Dossier : IMM-4359-07

Référence : 2008 CF 604

ENTRE :

Vignarajah SELLATHURAI

Jeyanthi VIGNARAJAH

 

demandeurs

et

 

 

LE MINISTRE DE LA CITOYENNETÉ

ET DE L’IMMIGRATION

 

défendeur

 

 

MOTIFS DU JUGEMENT

 

Le juge Pinard

 

[1]       Il s’agit d’une demande qui vise à obtenir un bref de mandamus enjoignant le défendeur de compléter le traitement des demandes de résidence permanente des demandeurs et de prendre une décision en ce sens. Le 21 avril 2008, les demandeurs ont déposé une lettre auprès de la Cour confirmant que l’affaire avait été réglée, mais que les parties se présenteraient à l’audience pour demander une ordonnance sur consentement  et pour présenter leurs arguments au sujet des dépens. Les parties ont déposé la demande d’ordonnance sur consentement et ont présenté leurs arguments au sujet des dépens lors de l’audience qui s’est déroulée devant moi. 

 

[2]       Les demandeurs sont mari et femme et sont citoyens du Sri Lanka.
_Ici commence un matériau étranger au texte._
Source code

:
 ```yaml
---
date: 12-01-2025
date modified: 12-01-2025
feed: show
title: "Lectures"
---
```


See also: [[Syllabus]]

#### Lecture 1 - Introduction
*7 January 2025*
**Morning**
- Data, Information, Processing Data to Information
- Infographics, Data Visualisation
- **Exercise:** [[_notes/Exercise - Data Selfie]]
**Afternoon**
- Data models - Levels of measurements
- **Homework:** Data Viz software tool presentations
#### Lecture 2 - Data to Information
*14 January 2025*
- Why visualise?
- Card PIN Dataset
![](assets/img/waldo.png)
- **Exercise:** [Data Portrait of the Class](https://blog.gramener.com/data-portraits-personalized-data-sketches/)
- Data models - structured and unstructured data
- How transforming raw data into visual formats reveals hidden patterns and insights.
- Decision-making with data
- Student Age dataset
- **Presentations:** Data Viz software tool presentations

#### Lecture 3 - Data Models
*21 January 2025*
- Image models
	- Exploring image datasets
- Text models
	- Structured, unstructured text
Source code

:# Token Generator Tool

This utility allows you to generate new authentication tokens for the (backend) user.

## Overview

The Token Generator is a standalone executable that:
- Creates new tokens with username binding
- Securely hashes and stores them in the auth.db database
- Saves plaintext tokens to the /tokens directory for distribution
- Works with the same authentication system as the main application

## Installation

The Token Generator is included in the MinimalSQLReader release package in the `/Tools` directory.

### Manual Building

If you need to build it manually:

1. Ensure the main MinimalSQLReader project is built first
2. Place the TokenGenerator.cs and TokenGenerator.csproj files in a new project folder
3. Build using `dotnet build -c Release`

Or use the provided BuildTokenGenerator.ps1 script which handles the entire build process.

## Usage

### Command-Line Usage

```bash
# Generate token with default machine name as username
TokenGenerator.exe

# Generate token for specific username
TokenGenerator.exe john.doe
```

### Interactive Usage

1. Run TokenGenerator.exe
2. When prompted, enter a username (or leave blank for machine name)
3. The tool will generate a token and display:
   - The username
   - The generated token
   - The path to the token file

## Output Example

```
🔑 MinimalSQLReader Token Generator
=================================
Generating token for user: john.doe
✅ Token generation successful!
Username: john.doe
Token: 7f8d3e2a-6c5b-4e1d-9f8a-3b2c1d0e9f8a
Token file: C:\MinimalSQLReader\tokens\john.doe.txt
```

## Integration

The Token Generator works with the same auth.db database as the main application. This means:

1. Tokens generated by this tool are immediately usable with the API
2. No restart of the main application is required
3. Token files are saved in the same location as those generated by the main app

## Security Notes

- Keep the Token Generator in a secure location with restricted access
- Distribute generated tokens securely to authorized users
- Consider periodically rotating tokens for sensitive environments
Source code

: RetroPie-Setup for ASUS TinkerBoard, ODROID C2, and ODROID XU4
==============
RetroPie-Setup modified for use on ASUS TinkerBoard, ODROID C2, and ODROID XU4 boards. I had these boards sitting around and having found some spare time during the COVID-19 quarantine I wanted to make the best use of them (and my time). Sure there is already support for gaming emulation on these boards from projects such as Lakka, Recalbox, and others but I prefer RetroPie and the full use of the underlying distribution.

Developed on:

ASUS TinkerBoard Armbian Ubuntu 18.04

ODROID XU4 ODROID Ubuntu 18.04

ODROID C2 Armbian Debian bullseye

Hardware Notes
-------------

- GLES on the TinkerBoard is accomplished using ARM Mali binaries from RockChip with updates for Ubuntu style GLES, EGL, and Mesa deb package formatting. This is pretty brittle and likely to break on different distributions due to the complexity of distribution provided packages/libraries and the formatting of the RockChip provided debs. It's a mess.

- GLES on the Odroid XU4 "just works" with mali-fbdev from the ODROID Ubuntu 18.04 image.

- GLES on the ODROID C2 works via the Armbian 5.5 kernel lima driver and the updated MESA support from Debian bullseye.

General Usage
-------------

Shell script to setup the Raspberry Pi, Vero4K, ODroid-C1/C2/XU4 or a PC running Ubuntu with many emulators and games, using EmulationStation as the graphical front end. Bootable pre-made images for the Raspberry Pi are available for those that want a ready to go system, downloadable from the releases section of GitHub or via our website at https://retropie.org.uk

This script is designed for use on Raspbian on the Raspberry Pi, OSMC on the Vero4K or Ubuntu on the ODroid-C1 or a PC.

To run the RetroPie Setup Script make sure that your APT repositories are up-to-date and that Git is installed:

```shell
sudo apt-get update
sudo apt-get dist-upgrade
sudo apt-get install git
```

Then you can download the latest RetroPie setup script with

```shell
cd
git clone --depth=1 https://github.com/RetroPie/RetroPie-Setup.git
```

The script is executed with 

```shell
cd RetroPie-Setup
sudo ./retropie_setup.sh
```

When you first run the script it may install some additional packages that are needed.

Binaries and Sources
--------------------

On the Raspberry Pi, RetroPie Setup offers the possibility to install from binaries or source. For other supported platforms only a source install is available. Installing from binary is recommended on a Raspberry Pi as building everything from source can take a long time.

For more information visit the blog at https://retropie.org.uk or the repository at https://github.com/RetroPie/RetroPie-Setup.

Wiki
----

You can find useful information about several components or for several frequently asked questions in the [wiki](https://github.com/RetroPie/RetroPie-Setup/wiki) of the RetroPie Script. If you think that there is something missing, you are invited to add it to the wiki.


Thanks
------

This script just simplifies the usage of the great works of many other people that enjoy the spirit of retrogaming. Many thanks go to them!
M. Sellathurai est entré au Canada seul et a été reconnu comme réfugié. Il a ensuite déposé une demande de résidence permanente en son nom et au nom de son épouse le 17 avril 1998.

 

[3]       Après avoir attendu pendant deux ans pour que leurs demandes soient examinées, Mme Vignarajah est entrée au Canada seule et a été reconnue comme réfugiée le 25 janvier 2002. La même année, elle a déposé sa propre demande de résidence permanente.

 

[4]       Un certain nombre de communications ont été échangées entre les demandeurs et le défendeur, ainsi qu’entre d’autres autorités concernées par le traitement des demandes.  Le 28 juin 2002, le Service canadien du renseignement de sécurité (le SCRS) a avisé les demandeurs, par lettre, qu’ils avaient communiqué les résultats de leur enquête à Citoyenneté et Immigration Canada (CIC). Les demandeurs ont été, en même temps, priés de se présenter à des entrevues et de fournir des renseignements à jour ainsi que des compléments d’information. Il ressort du dossier que les demandeurs se seraient conformés à toutes les demandes du défendeur en temps utile.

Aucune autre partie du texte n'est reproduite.